DATES: March 27- April 21, 2007

RECEPTION: Saturday, March 31, 2007 5-7pm

ADDRESS: 511 West 25 Street, Suite 605, NYC

HOURS: Tuesday - Saturday. 12 - 6 PM




ARTIST STATEMENT

"This story energy somehow influences ... and the children are mended in one way or another." Gerald Vizenor, The Heirs of Columbus

For the past several years my studio work has included an investigation of psycho symbolic development in western culture. This work relies significantly upon suggestions of the taboo, the infantile, and the obsessive in a parodic layering of images, sound, and textual references. My primary focus has involved an application of trauma theory to American cultural identity. It is the peculiarly haunting power of traumatic cause and memory that has intrigued me and which I attempt to pattern in my work.

Recently my work has moved from the more or less autobiographical into a broader consideration of trauma as a cultural phenomena. With Limping Down the Fence Line I explore the development of post-colonial identity structures within American Frontier communities (cowboy, Native American) - suggesting that within contemporary clokes of stereotypical identity lie shadows of personal and cultural history.

Laurels of Conquest is one in a series of video installations I call Limping Down the Fence Line. This particular piece focuses upon the cyclic nature of life and death in the daily work of cowboys/cowgirls, that of handling cows. Here the metaphor inherent in one species dominating another applies to the history of the American west where white Europeans invaded and conquered a native culture and justified this in the name of survival.

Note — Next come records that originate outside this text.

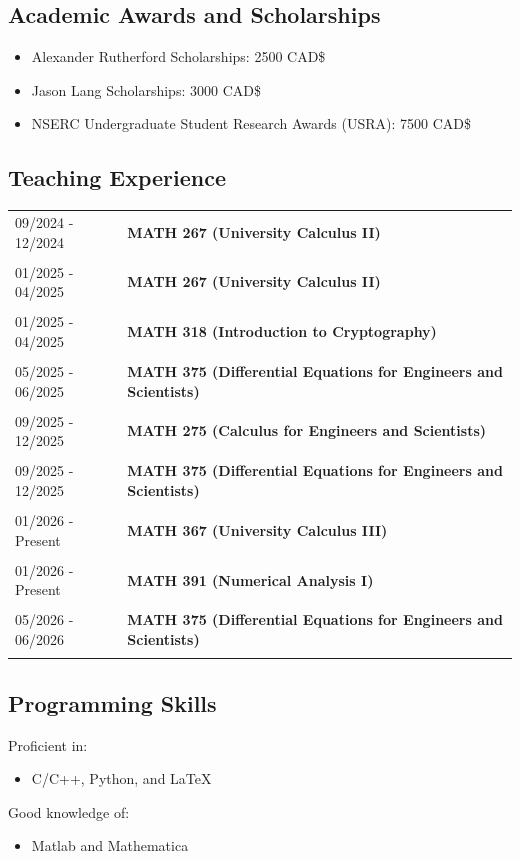 \documentclass[12pt]{article}
\begin{document}
\subsection*{Academic Awards and Scholarships}
\begin{itemize}
	\item Alexander Rutherford Scholarships: 2500 CAD\$
	\item Jason Lang Scholarships: 3000 CAD\$
	\item NSERC Undergraduate Student Research Awards (USRA): 7500 CAD\$
\end{itemize}
\subsection*{Teaching Experience}
\begin{tabular}{l l}
09/2024 - 12/2024&\textbf{MATH 267 (University Calculus II)}\\
			&\\
01/2025 - 04/2025&\textbf{MATH 267 (University Calculus II)}\\
			&\\
01/2025 - 04/2025&\textbf{MATH 318 (Introduction to Cryptography)} \\
			&\\
05/2025 - 06/2025&\textbf{MATH 375 (Differential Equations for Engineers and Scientists)} \\
			&\\
09/2025 - 12/2025&\textbf{MATH 275 (Calculus for Engineers and Scientists)} \\
			&\\
09/2025 - 12/2025&\textbf{MATH 375 (Differential Equations for Engineers and Scientists)} \\
			&\\
01/2026 - Present&\textbf{MATH 367 (University Calculus III)} \\
			&\\
01/2026 - Present&\textbf{MATH 391 (Numerical Analysis I)} \\
			&\\
05/2026 - 06/2026&\textbf{MATH 375 (Differential Equations for Engineers and Scientists)} \\
			&\\
\end{tabular}
\subsection*{Programming Skills}
Proficient in:
\begin{itemize}
	\item C/C++, Python, and \LaTeX
\end{itemize}
Good knowledge of:
\begin{itemize}
	\item Matlab and Mathematica
\end{itemize}
\end{document}
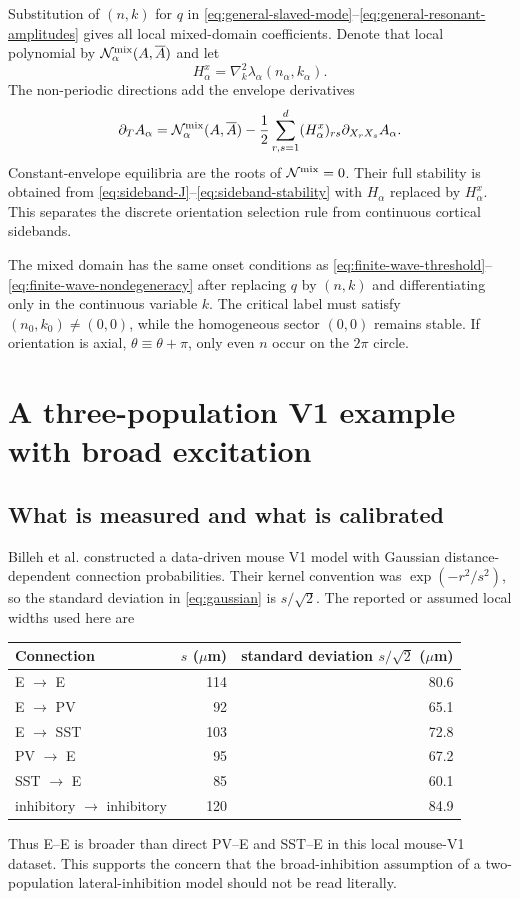 \documentclass[11pt]{article}
\begin{document}
Substitution of $(n,k)$ for $q$ in
\eqref{eq:general-slaved-mode}--\eqref{eq:general-resonant-amplitudes} gives
all local mixed-domain coefficients.  Denote that local polynomial by
$\mathcal N_\alpha^{\rm mix}(A,\overline A)$ and let
\begin{equation}
 H_\alpha^x=
 \nabla_k^2\lambda_\alpha(n_\alpha,k_\alpha).
 \label{eq:mixed-Hessian}
\end{equation}
The non-periodic directions add the envelope derivatives
\begin{equation}
 \partial_TA_\alpha
 =\mathcal N_\alpha^{\rm mix}(A,\overline A)
 -\frac12\sum_{r,s=1}^d(H_\alpha^x)_{rs}
 \partial_{X_rX_s}A_\alpha.
 \label{eq:mixed-envelope}
\end{equation}
Constant-envelope equilibria are the roots of
$\mathcal N^{\rm mix}=0$.  Their full stability is obtained from
\eqref{eq:sideband-J}--\eqref{eq:sideband-stability} with $H_\alpha$
replaced by $H_\alpha^x$.  This separates the discrete orientation
selection rule from continuous cortical sidebands.

The mixed domain has the same onset conditions as
\eqref{eq:finite-wave-threshold}--\eqref{eq:finite-wave-nondegeneracy} after
replacing $q$ by $(n,k)$ and differentiating only in the continuous variable
$k$.  The critical label must satisfy $(n_0,k_0)\ne(0,0)$, while the
homogeneous sector $(0,0)$ remains stable.  If orientation is axial,
$\theta\equiv\theta+\pi$, only even $n$ occur on the $2\pi$ circle.

\section{A three-population V1 example with broad excitation}

\subsection{What is measured and what is calibrated}

Billeh et al. constructed a data-driven mouse V1 model with Gaussian
distance-dependent connection probabilities.  Their kernel convention was
$\exp(-r^2/s^2)$, so the standard deviation in \eqref{eq:gaussian} is
$s/\sqrt2$.  The reported or assumed local widths used here are
\begin{center}
\begin{tabular}{@{}lrr@{}}
\toprule
Connection & $s$ ($\mu$m) & standard deviation $s/\sqrt2$ ($\mu$m)\\
\midrule
E $\to$ E   & 114 & 80.6\\
E $\to$ PV  & 92  & 65.1\\
E $\to$ SST & 103 & 72.8\\
PV $\to$ E  & 95  & 67.2\\
SST $\to$ E & 85  & 60.1\\
inhibitory $\to$ inhibitory & 120 & 84.9\\
\bottomrule
\end{tabular}
\end{center}
Thus E--E is broader than direct PV--E and SST--E in this local mouse-V1
dataset.  This supports the concern that the broad-inhibition assumption of a
two-population lateral-inhibition model should not be read literally.
\end{document}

In addition to it's psychological and cultural content I design my work to provide a degree of visual amusement. For me this often creates a situation where how the piece reads publicly may well supersede my own intended systems of meaning. In the weaving of animated toys and raw film footage it is my objective to develop a reading of the cliches of the west simultaneous with the exposure of a deeper gritty reality.